The World Health Organization has a new definition of Occupational Burnout: “A syndrome resulting from chronic stress at work that has not been successfully managed.” This new definition of burnout will be published in the International Classification of Diseases, ICD-11, which will go into effect in January 2022.
Not technically a medical condition, the WHO calls burnout an occupational phenomenon which is a “factor influencing health status or contact with health services.”
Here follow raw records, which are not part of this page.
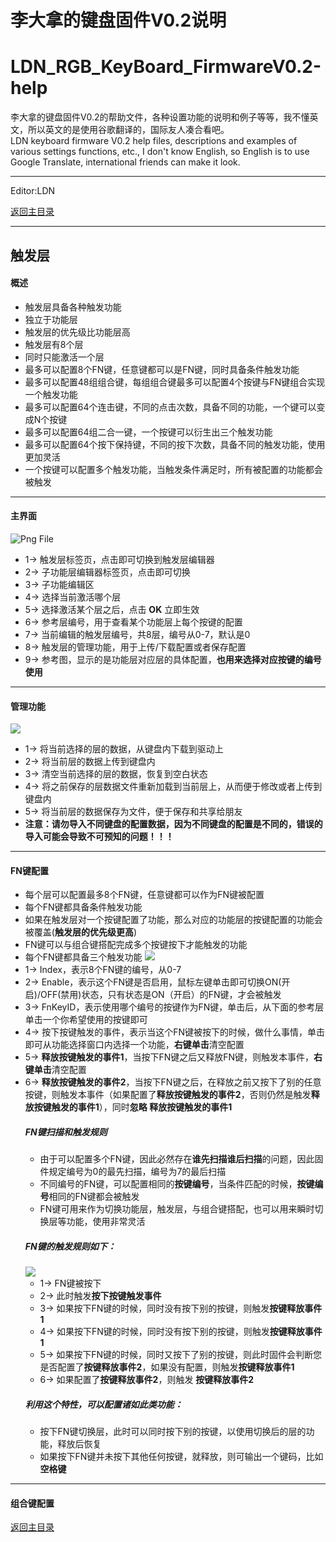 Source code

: ﻿李大拿的键盘固件V0.2说明
=====================
LDN_RGB_KeyBoard_FirmwareV0.2-help
=====================
李大拿的键盘固件V0.2的帮助文件，各种设置功能的说明和例子等等，我不懂英文，所以英文的是使用谷歌翻译的，国际友人凑合看吧。<br>
LDN keyboard firmware V0.2 help files, descriptions and examples of various settings functions, etc., I don't know English, so English is to use Google Translate, international friends can make it look.
****
Editor:LDN

[返回主目录](https://github.com/lswhome/LDN_RGB_KeyBoard_FirmwareV0.2-help "点击返回")
****
## 触发层
   #### 概述
   * 触发层具备各种触发功能
   * 独立于功能层
   * 触发层的优先级比功能层高
   * 触发层有8个层
   * 同时只能激活一个层
   * 最多可以配置8个FN键，任意键都可以是FN键，同时具备条件触发功能
   * 最多可以配置48组组合键，每组组合键最多可以配置4个按键与FN键组合实现一个触发功能
   * 最多可以配置64个连击键，不同的点击次数，具备不同的功能，一个键可以变成N个按键
   * 最多可以配置64组二合一键，一个按键可以衍生出三个触发功能
   * 最多可以配置64个按下保持键，不同的按下次数，具备不同的触发功能，使用更加灵活
   * 一个按键可以配置多个触发功能，当触发条件满足时，所有被配置的功能都会被触发
****
   #### 主界面
   ![Png File](https://github.com/lswhome/LDN_RGB_KeyBoard_FirmwareV0.2-help/blob/master/TriggerLayer/TriggerAll.png)
   * 1-> 触发层标签页，点击即可切换到触发层编辑器
   * 2-> 子功能层编辑器标签页，点击即可切换
   * 3-> 子功能编辑区
   * 4-> 选择当前激活哪个层
   * 5-> 选择激活某个层之后，点击 **OK** 立即生效
   * 6-> 参考层编号，用于查看某个功能层上每个按键的配置
   * 7-> 当前编辑的触发层编号，共8层，编号从0-7，默认是0
   * 8-> 触发层的管理功能，用于上传/下载配置或者保存配置
   * 9-> 参考图，显示的是功能层对应层的具体配置，**也用来选择对应按键的编号使用**
****
   #### 管理功能
   ![](https://github.com/lswhome/LDN_RGB_KeyBoard_FirmwareV0.2-help/blob/master/TriggerLayer/Trigger_Manager.png)
   * 1-> 将当前选择的层的数据，从键盘内下载到驱动上
   * 2-> 将当前层的数据上传到键盘内
   * 3-> 清空当前选择的层的数据，恢复到空白状态
   * 4-> 将之前保存的层数据文件重新加载到当前层上，从而便于修改或者上传到键盘内
   * 5-> 将当前层的数据保存为文件，便于保存和共享给朋友
   * **注意：请勿导入不同键盘的配置数据，因为不同键盘的配置是不同的，错误的导入可能会导致不可预知的问题！！！**
****
   #### FN键配置
   * 每个层可以配置最多8个FN键，任意键都可以作为FN键被配置
   * 每个FN键都具备条件触发功能
   * 如果在触发层对一个按键配置了功能，那么对应的功能层的按键配置的功能会被覆盖(**触发层的优先级更高**)
   * FN键可以与组合键搭配完成多个按键按下才能触发的功能
   * 每个FN键都具备三个触发功能
   ![](https://github.com/lswhome/LDN_RGB_KeyBoard_FirmwareV0.2-help/blob/master/TriggerLayer/Trigger_FnKeyEditer.png)
   * 1-> Index，表示8个FN键的编号，从0-7
   * 2-> Enable，表示这个FN键是否启用，鼠标左键单击即可切换ON(开启)/OFF(禁用)状态，只有状态是ON（开启）的FN键，才会被触发
   * 3-> FnKeyID，表示使用哪个编号的按键作为FN键，单击后，从下面的参考层单击一个你希望使用的按键即可
   * 4-> 按下按键触发的事件，表示当这个FN键被按下的时候，做什么事情，单击即可从功能选择窗口内选择一个功能，**右键单击**清空配置
   * 5-> **释放按键触发的事件1**，当按下FN键之后又释放FN键，则触发本事件，**右键单击**清空配置
   * 6-> **释放按键触发的事件2**，当按下FN键之后，在释放之前又按下了别的任意按键，则触发本事件（如果配置了**释放按键触发的事件2**，否则仍然是触发**释放按键触发的事件1**），同时**忽略 释放按键触发的事件1**
        ##### FN键扫描和触发规则
        * 由于可以配置多个FN键，因此必然存在**谁先扫描谁后扫描**的问题，因此固件规定编号为0的最先扫描，编号为7的最后扫描
        * 不同编号的FN键，可以配置相同的**按键编号**，当条件匹配的时候，**按键编号**相同的FN键都会被触发
        * FN键可用来作为切换功能层，触发层，与组合键搭配，也可以用来瞬时切换层等功能，使用非常灵活
        ##### FN键的触发规则如下：<br>
        ![](https://github.com/lswhome/LDN_RGB_KeyBoard_FirmwareV0.2-help/blob/master/TriggerLayer/Trigger_FnKeyTriggerRule.png)
        * 1-> FN键被按下
        * 2-> 此时触发**按下按键触发事件**
        * 3-> 如果按下FN键的时候，同时没有按下别的按键，则触发**按键释放事件1**
        * 4-> 如果按下FN键的时候，同时没有按下别的按键，则触发**按键释放事件1**
        * 5-> 如果按下FN键的时候，同时又按下了别的按键，则此时固件会判断您是否配置了**按键释放事件2**，如果没有配置，则触发**按键释放事件1**
        * 6-> 如果配置了**按键释放事件2**，则触发 **按键释放事件2**
        ##### 利用这个特性，可以配置诸如此类功能：
        * 按下FN键切换层，此时可以同时按下别的按键，以使用切换后的层的功能，释放后恢复
        * 如果按下FN键并未按下其他任何按键，就释放，则可输出一个键码，比如**空格键**
   ****
   #### 组合键配置
   
   
   
   
   
   
   
   
   [返回主目录](https://github.com/lswhome/LDN_RGB_KeyBoard_FirmwareV0.2-help "点击返回")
There are three primary symptoms: 1. Feelings of energy depletion or exhaustion 2. Increased mental distance from one’s job or negativity and cynicism related to one’s job 3. Reduced professional efficacy
Burnout is reaching epic proportions in many industrialized countries. Recent Gallup research, for example, showed that 2.7 million workers in Germany report feeling the effects of burnout. A 2013 survey of human resource directors in the United Kingdom found that nearly 30% reported that burnout was widespread within their organization. Doctors in the US experience symptoms of burnout at almost twice the rate of other workers, resulting in more medical errors and patients with worse outcomes. The economic impacts are also significant, potentially costing the economy $4.6 billion a year.
Just as the impact of burnout stifles healthy professional growth, emerging research shows that the chronic psychosocial stress that characterizes burnout not only impairs people’s personal and social functioning, it also can overwhelm their cognitive skills and neuroendocrine systems — eventually leading to distinctive changes in the anatomy and functioning of the brain.
According to a study led by Armita Golkar at the Karolinska Institute in Sweden, burnout changes neural circuits in the brain and inhibits the ability to cope with stressful situations. It’s a vicious cycle: The more stressed one is, the harder it is to deal with stressors in the future.
For the study, researchers recruited 40 participants with diagnosed burnout symptoms. All participants attributed their condition to prolonged work-related stress: They worked 60 to 70 hours a week continuously over the course of several years. The researchers also recruited 70 healthy participants with no history of chronic stress to serve as the control group.
All participants performed an emotion-regulation task, in which they looked at neutral and negative pictures and were asked to either suppress, intensify, or maintain their emotional response. While the participants were looking at the picture, the experimenters played a startling sound and measured the participants’ reaction to the stimuli using electrodes placed in participants’ cheeks. Results showed that burnout subjects had a harder time suppressing their reactions to the loud sound. In other words, the people who were stressed to begin with had a harder time dealing with new stressors.
Researchers also scanned participants’ brains while they were sitting quietly and found that the amygdala, a part of the brain associated with fear and aggression, was bigger among participants in the burnout group. More stressed participants also had stronger connections between the amygdala and brain areas linked to emotional distress.
As for why the burned-out participants had trouble regulating their emotions, the brain scans revealed that they had weaker connections between the amygdala and the medial prefrontal cortex, a brain area associated with executive function.
In addition to dysregulation in brain function, emerging evidence suggests that — much like other chronic stress conditions — burnout also leads to turmoil within the regulation of the neuroendocrine system. The hypothalamic–pituitary–adrenal (HPA) axis is an important component in the regulation of the stress response, controlling the release cortisol. Under normal conditions, when the body perceives a threat, cortisol is released from the adrenal cortex. Under conditions of prolonged stress, however, the HPA axis ceases to produce higher-than-normal levels of cortisol. When cortisol levels remain too high for too long, the body responds by eventually downshifting cortisol production to abnormally low levels. These abnormally low levels of cortisol are associated with severe stress and trauma, as though the body’s stress response system itself has been burned out.
So, what can be done?
Providers are in a unique position to help their patients see the link between burnout and health. Each patient is different in how they perceive stress in their lives and whether they feel consumed by it. For this reason, testing HPA axis function and neurotransmitter secretion can be an important tool in helping to address the imbalances that can result from long term chronic stress. Essentially, they provide a way to objectively measure the degree of a patient’s burnout, allowing health care providers to provide much needed support.
While the ICD’s 11th edition will not go into effect until 2022, with this announcement, the WHO is presently helping to bring attention to a serious health issue.